## [Required action]
List each line of the data that holds the string "update", please.

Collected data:

⟨

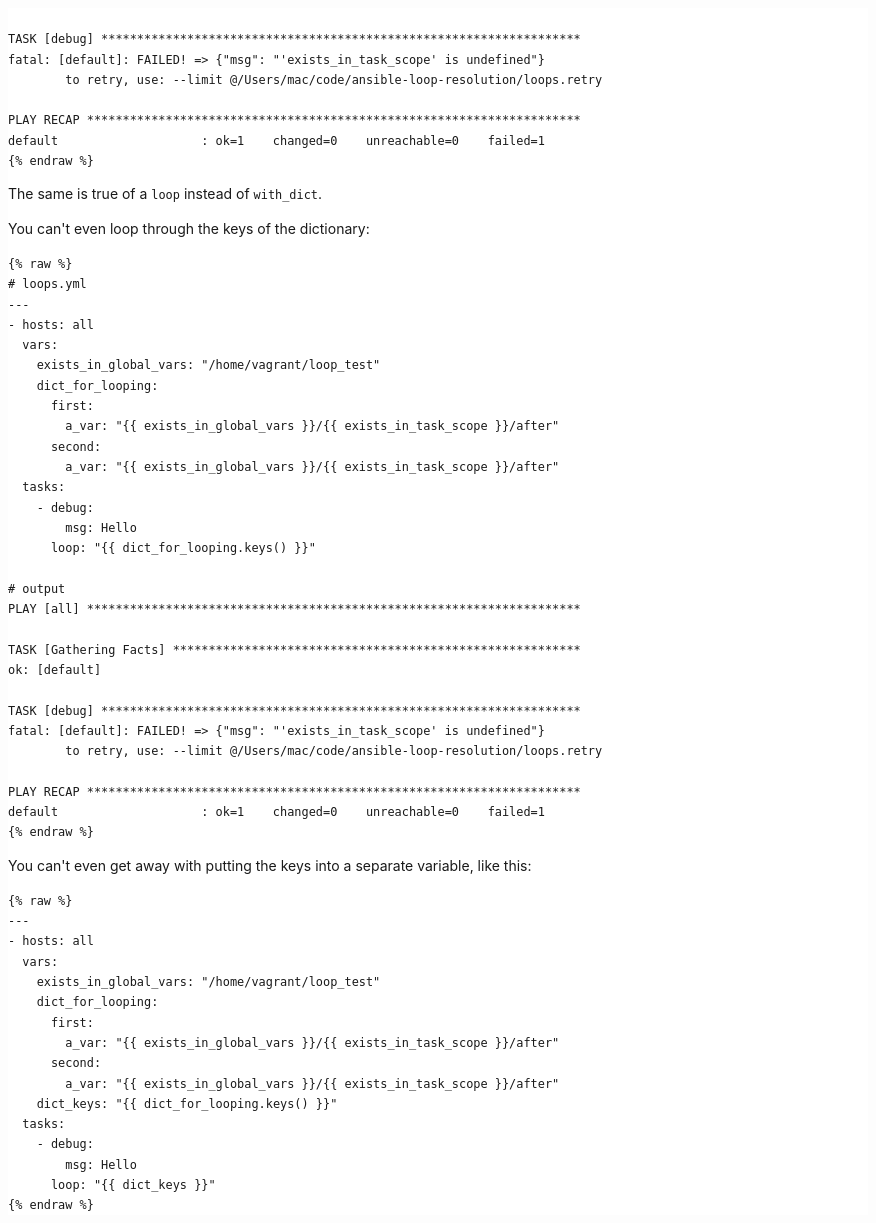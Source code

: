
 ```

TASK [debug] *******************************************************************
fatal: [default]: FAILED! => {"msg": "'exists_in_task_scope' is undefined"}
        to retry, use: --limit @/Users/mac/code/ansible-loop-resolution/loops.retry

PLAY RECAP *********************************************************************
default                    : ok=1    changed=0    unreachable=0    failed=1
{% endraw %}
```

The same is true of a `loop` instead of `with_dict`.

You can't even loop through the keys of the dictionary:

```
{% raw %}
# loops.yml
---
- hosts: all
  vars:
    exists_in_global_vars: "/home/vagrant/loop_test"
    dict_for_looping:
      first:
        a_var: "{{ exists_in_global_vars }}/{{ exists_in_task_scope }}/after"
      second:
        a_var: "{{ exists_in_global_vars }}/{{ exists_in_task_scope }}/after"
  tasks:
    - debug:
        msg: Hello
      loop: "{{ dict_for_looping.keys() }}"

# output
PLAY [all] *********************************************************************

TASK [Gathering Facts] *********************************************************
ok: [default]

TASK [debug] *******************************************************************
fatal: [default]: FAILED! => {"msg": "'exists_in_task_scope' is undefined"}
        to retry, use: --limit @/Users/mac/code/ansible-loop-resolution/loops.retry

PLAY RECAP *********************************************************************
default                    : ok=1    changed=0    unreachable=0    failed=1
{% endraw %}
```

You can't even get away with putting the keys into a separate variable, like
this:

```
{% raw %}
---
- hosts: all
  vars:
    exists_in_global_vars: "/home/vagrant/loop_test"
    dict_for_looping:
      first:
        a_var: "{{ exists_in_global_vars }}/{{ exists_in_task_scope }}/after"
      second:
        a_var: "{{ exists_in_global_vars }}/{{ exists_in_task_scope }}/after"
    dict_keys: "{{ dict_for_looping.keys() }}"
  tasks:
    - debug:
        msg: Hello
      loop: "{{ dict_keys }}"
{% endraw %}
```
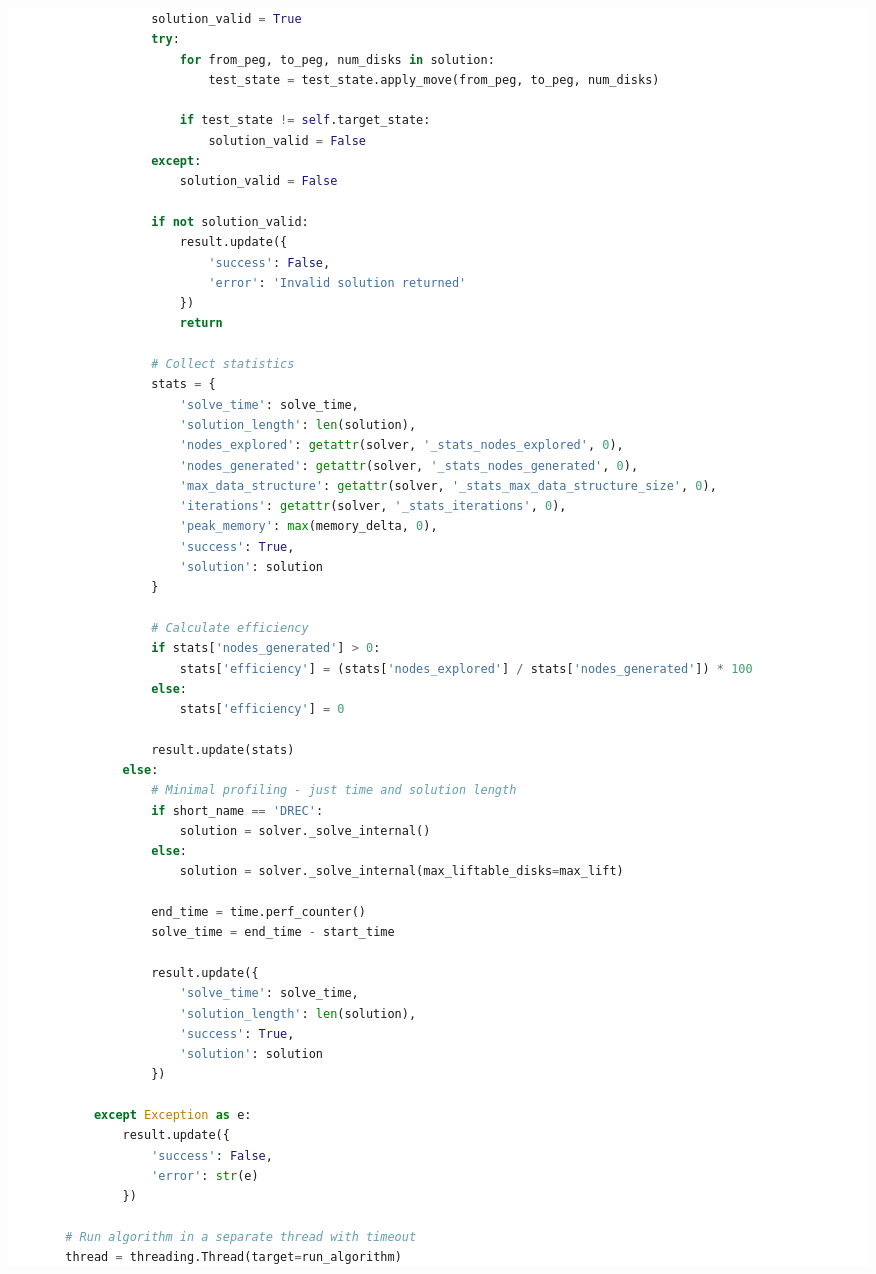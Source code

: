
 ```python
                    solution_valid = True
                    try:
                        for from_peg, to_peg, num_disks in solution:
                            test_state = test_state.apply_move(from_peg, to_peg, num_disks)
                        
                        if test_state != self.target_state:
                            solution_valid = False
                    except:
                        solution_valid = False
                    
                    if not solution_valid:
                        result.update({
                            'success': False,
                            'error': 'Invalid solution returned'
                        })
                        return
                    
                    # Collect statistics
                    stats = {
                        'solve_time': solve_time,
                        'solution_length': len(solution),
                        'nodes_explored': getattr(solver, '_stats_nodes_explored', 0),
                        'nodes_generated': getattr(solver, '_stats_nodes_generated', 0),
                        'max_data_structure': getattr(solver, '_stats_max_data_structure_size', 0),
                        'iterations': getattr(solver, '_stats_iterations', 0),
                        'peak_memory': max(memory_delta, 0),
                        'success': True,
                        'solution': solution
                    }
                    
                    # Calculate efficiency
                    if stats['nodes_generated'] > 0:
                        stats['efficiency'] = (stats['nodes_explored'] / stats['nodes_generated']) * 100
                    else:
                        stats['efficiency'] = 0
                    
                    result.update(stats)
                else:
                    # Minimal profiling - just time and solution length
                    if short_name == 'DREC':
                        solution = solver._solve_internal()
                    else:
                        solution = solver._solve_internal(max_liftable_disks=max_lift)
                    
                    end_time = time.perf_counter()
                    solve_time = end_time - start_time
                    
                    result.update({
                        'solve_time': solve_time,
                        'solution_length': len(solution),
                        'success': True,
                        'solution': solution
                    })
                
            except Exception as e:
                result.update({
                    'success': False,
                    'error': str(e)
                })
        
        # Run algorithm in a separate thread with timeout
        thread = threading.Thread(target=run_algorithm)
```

⟩

## [Your solution]
                        result.update({
                    result.update(stats)
                    result.update({
                result.update({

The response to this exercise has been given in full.